Final
- Champion: Karolína Plíšková
- Runner-up: Johanna Konta
- Score: 6–3, 6–4

Details
- Draw: 56 (8 Q / 5 WC )
- Seeds: 16

Events
| Singles | men | women |
| Doubles | men | women |
- ← 2018 · Italian Open · 2020 →

= 2019 Italian Open – Women's singles =

Karolína Plíšková defeated Johanna Konta in the final, 6–3, 6–4 to win the women's singles tennis title at the 2019 Italian Open.

Elina Svitolina was the two-time defending champion, but lost in the second round to Victoria Azarenka.

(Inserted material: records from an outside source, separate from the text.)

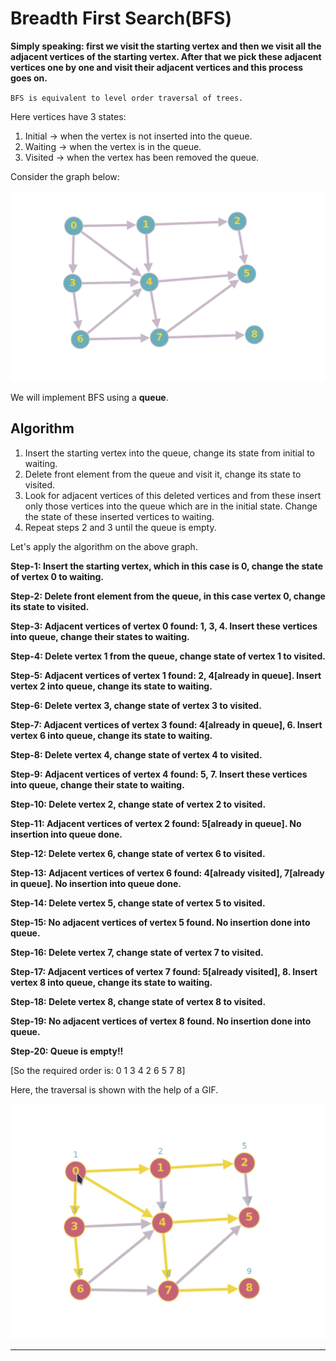 # Breadth First Search(BFS)

**Simply speaking: first we visit the starting vertex and then we visit all the adjacent vertices of the starting vertex. After that we pick these adjacent vertices one by one and visit their adjacent vertices and this process goes on.**


`BFS is equivalent to level order traversal of trees.`

Here vertices have 3 states:
1. Initial -> when the vertex is not inserted into the queue.
2. Waiting -> when the vertex is in the queue.
3. Visited -> when the vertex has been removed the queue.

Consider the graph below:

![image](https://github.com/C0DER11101/DSA_revisit/blob/master/DSAcpp/Algorithms/Graphs/Diagraph2.png?raw=true)

We will implement BFS using a **queue**.


## Algorithm

1. Insert the starting vertex into the queue, change its state from initial to waiting.
2. Delete front element from the queue and visit it, change its state to visited.
3. Look for adjacent vertices of this deleted vertices and from these insert only those vertices into the queue which are in the initial state. Change the state of these inserted vertices to waiting.
4. Repeat steps 2 and 3 until the queue is empty.

Let's apply the algorithm on the above graph.

**Step-1: Insert the starting vertex, which in this case is 0, change the state of vertex 0 to waiting.**

**Step-2: Delete front element from the queue, in this case vertex 0, change its state to visited.**

**Step-3: Adjacent vertices of vertex 0 found: 1, 3, 4. Insert these vertices into queue, change their states to waiting.**

**Step-4: Delete vertex 1 from the queue, change state of vertex 1 to visited.**

**Step-5: Adjacent vertices of vertex 1 found: 2, 4[already in queue]. Insert vertex 2 into queue, change its state to waiting.**

**Step-6: Delete vertex 3, change state of vertex 3 to visited.**

**Step-7: Adjacent vertices of vertex 3 found: 4[already in queue], 6. Insert vertex 6 into queue, change its state to waiting.**

**Step-8: Delete vertex 4, change state of vertex 4 to visited.**

**Step-9: Adjacent vertices of vertex 4 found: 5, 7. Insert these vertices into queue, change their state to waiting.**

**Step-10: Delete vertex 2, change state of vertex 2 to visited.**

**Step-11: Adjacent vertices of vertex 2 found: 5[already in queue]. No insertion into queue done.**

**Step-12: Delete vertex 6, change state of vertex 6 to visited.**

**Step-13: Adjacent vertices of vertex 6 found: 4[already visited], 7[already in queue]. No insertion into queue done.**

**Step-14: Delete vertex 5, change state of vertex 5 to visited.**

**Step-15: No adjacent vertices of vertex 5 found. No insertion done into queue.**

**Step-16: Delete vertex 7, change state of vertex 7 to visited.**

**Step-17: Adjacent vertices of vertex 7 found: 5[already visited], 8. Insert vertex 8 into queue, change its state to waiting.**

**Step-18: Delete vertex 8, change state of vertex 8 to visited.**

**Step-19: No adjacent vertices of vertex 8 found. No insertion done into queue.**

**Step-20: Queue is empty!!**

[So the required order is: 0 1 3 4 2 6 5 7 8]

Here, the traversal is shown with the help of a GIF.

![image](https://github.com/C0DER11101/DSA_revisit/blob/master/DSAcpp/Algorithms/Graphs/BFS.gif?raw=true)


---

Naomi Osaka and Simona Halep were in contention for the WTA no. 1 singles ranking at the beginning of the tournament. Osaka retained the top ranking following Halep's loss in the second round.

This was the first Italian Open in eight years which was not won by either of Maria Sharapova, Serena Williams or Svitolina.

==Seeds==
The top eight seeds received a bye into the second round.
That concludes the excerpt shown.